That’s unclear. Kahol Lavan chairman Benny Gantz and Prime Minister Benjamin Netanyahu are preparing for any eventuality and have not decided at this time. If Netanyahu receives the mandate to form a government, he might be dragged into a legal battle over whether he is permitted to do so while under indictment. If he tries and fails to form a government, it would be his third such failure, something that he would hardly be proud of.
On the other hand, Netanyahu fears that if Gantz gets another crack at forming the government, he might manage to persuade some of his Likud party colleagues to cross over to his side. But Gantz also seems less than thrilled with another crack at the task. He has not yet collected signatures from the largely Arab Joint List, and it appears that, unless he establishes in advance that he has a coalition in hand, he would prefer not trying again.
Who will Lieberman support?
Yisrael Beiteinu chairman Avigdor Lieberman has not really decided, and at this point he is toying with both sides. On Saturday, the media reported that he intends to sign in support of both Netanyahu and Gantz. These reports are not accurate. Lieberman will only decide next week at the last minute, and all the options are still on the table: signing in support of both, for one, or for neither.
What is the significance of the reservations expressed by the National Union’s Bezalel Smotrich and Shas leader Arye Dery over signing?
Dery tweeted on Sunday morning that “there’s no point in signing right now,” because there is still time. He also attacked Lieberman, whom he said “won’t join the right-wing bloc, and will more likely support a left-wing-Arab government.”

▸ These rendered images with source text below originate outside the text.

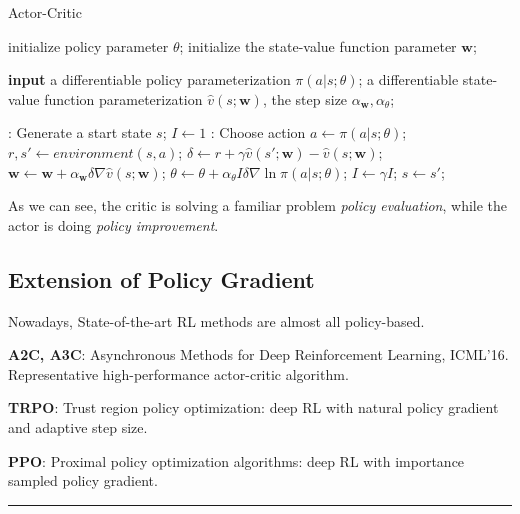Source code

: \documentclass{progartcn}
\begin{document}
		\begin{algorithm}[H]
		\caption{Actor-Critic}
		\label{alg: Actor-Critic}
		\begin{algorithmic}[1]
			\State initialize policy parameter $\theta$; initialize the state-value function parameter $\bm{w}$;

            \State \textbf{input} a differentiable policy parameterization $\pi(a|s;\theta)$; a differentiable state-value function parameterization $\hat{v}(s;\bm{w})$, the step size $\alpha_{\bm{w}},\alpha_\theta$;
            
            :
        	\State Generate a start state $s$;
        	\State $I\gets 1$
        	:
        		\State Choose action $a\gets\pi(a|s;\theta)$;
        		\State $r,s'\gets environment(s,a)$;
        		\State $\delta\gets r+\gamma\hat{v}(s';\bm{w})-\hat{v}(s;\bm{w})$;
        		\State $\bm{w}\gets\bm{w}+\alpha_{\bm{w}}\delta\nabla \hat{v}(s;\bm{w})$;
        		\State $\theta\gets\theta+\alpha_\theta I\delta\nabla\ln \pi(a|s;\theta)$;
        		\State $I\gets \gamma I$;
        		\State $s\gets s'$;
        	\EndWhile
       		\EndFor
        \end{algorithmic}
        \end{algorithm}

		As we can see, the critic is solving a familiar problem \textit{policy evaluation}, while the actor is doing \textit{policy improvement}.\\


	\subsection{Extension of Policy Gradient}

		Nowadays, State-of-the-art RL methods are almost all policy-based.

		\textbf{A2C, A3C}: Asynchronous Methods for Deep Reinforcement Learning, ICML’16. Representative high-performance actor-critic algorithm.

		\textbf{TRPO}: Trust region policy optimization: deep RL with natural policy gradient and adaptive step size.

		\textbf{PPO}: Proximal policy optimization algorithms: deep RL with importance sampled policy gradient.

\noindent\rule[0.25\baselineskip]{\textwidth}{1pt}

\pagebreak

\end{document}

Later Dery made it clear that he had in fact gathered the signatures of his faction members. He added that “following consultations with the heads of the right-wing bloc, we will decide what to do and that would be only after we receive the signatures of Yisrael Beiteinu.” According to a report on the Walla News website, Smotrich said that if he and his fellow faction members sign, they will do it on the last day possible.
But it’s not clear whether the declarations of the two mean anything. Experience has shown that if Netanyahu wants their support, they would both provide their signatures on his behalf.
What has happened to Knesset Speaker Yuli Edelstein’s efforts to bring the two sides together?
Edelstein is continuing to talk to the negotiating teams from both Likud and Kahol Lavan, but in private, the sides have expressed bitterness that the meetings have been a waste of time.
So what are the chances of avoiding another election?
Low. Apparently negligible. A unity government will not be established and Lieberman has clearly stated that he will not join a narrow government, whether right-wing or left-wing. And there will be no internal party elections in Likud before the 10-day period ends. As a result, there is no prospect on the horizon of avoiding elections.